LA SCÈNE se passe à Port-Lligat, au printemps 1971 : « Dali nous attend dans son patio. Dès notre arrivée, il demande à Rosa de lui apporter la cape blanche offerte par Thérèse un an auparavant. D'un mouvement spontané et élégant, il se drape et se penche pour cueillir une grappe fleurie qu'il place d'un geste naturel derrière son oreille. »
C'est Marc Lacroix qui raconte, et c'est surtout lui qui déclenche l'obturateur. Tel qu'il nous apparaît, « l'Homme à l'oreille fleurie » n'est pas drapé dans une cape, mais vêtu d'une sorte de kaftan qui recouvre un gilet brodé. L'image, que l'on voit ici en noir et blanc (créditée de 1 000 à 1 200 euros), donnera lieu à plusieurs avatars colorés, résultat d'un procédé mis au point par le peintre et le photographe.
Le dessein de cette « technique diabolique » est d'aboutir, par la séparation des tons, à une image en trois dimensions que Dali, avec son exagération coutumière, qualifie de « métamorphoses alchimiques ». Un vocabulaire que Brassai reprend à son compte quand il explique : « En 1970, il (Lacroix) fit la connaissance de Salvador Dali à Cadaquès. Le maître catalan, qui nourrissait sa peinture de photos, l'engagea vivement à poursuivre son exploration dans le domaine de la séparation des tons. Ce que fit Marc Lacroix avec une fougue et une technique diaboliques. »
C'est aussi Lacroix qui exécuta, en 1971, les derniers portraits de Gala, dans son château de Pu Bol.
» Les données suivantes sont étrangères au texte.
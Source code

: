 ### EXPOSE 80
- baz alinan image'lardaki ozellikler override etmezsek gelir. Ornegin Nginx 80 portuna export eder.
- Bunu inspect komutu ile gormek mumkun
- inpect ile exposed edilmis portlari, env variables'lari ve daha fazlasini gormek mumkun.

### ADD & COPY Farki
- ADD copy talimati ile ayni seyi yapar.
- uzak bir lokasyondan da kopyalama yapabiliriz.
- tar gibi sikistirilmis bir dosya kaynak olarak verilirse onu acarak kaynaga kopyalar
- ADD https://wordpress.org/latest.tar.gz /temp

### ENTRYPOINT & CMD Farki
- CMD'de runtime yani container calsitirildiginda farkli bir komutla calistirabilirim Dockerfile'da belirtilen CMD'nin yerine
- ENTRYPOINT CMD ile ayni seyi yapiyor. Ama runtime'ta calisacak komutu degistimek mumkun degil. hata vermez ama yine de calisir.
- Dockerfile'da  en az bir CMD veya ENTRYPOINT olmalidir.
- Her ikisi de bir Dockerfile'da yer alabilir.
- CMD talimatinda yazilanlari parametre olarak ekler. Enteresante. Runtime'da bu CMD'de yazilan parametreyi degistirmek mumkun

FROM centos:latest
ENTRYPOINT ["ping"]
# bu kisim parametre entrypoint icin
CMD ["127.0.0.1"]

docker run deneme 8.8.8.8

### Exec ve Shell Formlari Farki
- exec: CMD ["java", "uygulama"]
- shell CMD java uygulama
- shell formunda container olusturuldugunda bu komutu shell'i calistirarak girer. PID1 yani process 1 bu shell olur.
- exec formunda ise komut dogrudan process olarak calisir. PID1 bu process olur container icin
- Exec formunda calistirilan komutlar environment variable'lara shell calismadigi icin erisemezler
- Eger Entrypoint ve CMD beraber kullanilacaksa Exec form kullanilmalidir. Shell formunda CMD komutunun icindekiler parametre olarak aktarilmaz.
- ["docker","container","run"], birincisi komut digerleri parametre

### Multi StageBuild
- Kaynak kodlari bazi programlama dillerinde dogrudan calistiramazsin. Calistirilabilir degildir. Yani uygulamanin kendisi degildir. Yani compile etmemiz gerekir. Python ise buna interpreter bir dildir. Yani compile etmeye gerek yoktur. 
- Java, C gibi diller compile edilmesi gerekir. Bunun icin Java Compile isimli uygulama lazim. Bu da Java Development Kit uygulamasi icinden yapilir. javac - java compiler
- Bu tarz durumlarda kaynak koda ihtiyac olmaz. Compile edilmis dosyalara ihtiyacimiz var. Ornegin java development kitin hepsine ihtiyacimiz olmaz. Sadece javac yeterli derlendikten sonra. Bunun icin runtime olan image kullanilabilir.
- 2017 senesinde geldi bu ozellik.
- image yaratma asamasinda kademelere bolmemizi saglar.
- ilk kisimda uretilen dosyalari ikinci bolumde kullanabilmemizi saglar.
Les 120 clichés faits par Lacroix de 1970 à la mort de Dali en 1989 ont fait l'objet d'une exposition qui a circulé un peu partout en Europe, et jusqu'au Maroc et en Israël. Ce sont eux qui composent la première partie de la vente de cette semaine.
Le maître et ses photographes.
Le Catalan n'avait pas attendu Lacroix pour s'intéresser à la photo. Comme d'autres peintres surréalistes, dès les années 1930, il a travaillé avec les virtuoses de l'époque : Brassai, Philippe Halsman, Denise Bellon... et quelques autres, dont on retrouve les noms et les œuvres dans la seconde partie de la vente « Dali et ses photographes ».
Ils ne sont pas les moins cotés, puisqu'on attend 1 300 à 1 800 euros d'un tirage de Denise Bellon en 1938 représentant Dali portant comme un cadavre un mannequin sans tête, Dali et Gala à Paris, en 1932 par Brassai (tirage postérieur), est crédité de 2 000-3 000 euros et l'étonnant « Dali cyclope » dû à Philippe Halsman en 1950 est estimé 1 200-1 500 euros.
Cette vente qui nous révèle un Dali plus intime qu'à l'accoutumé clôt avec un certain décalage les diverses manifestations organisées en 2004 pour le centenaire de la naissance du maître de Figueras.
Mercredi 28 septembre, hôtel Drouot, 14 h, salle 9, SVV Le Mouel, expert, Viviane Esders.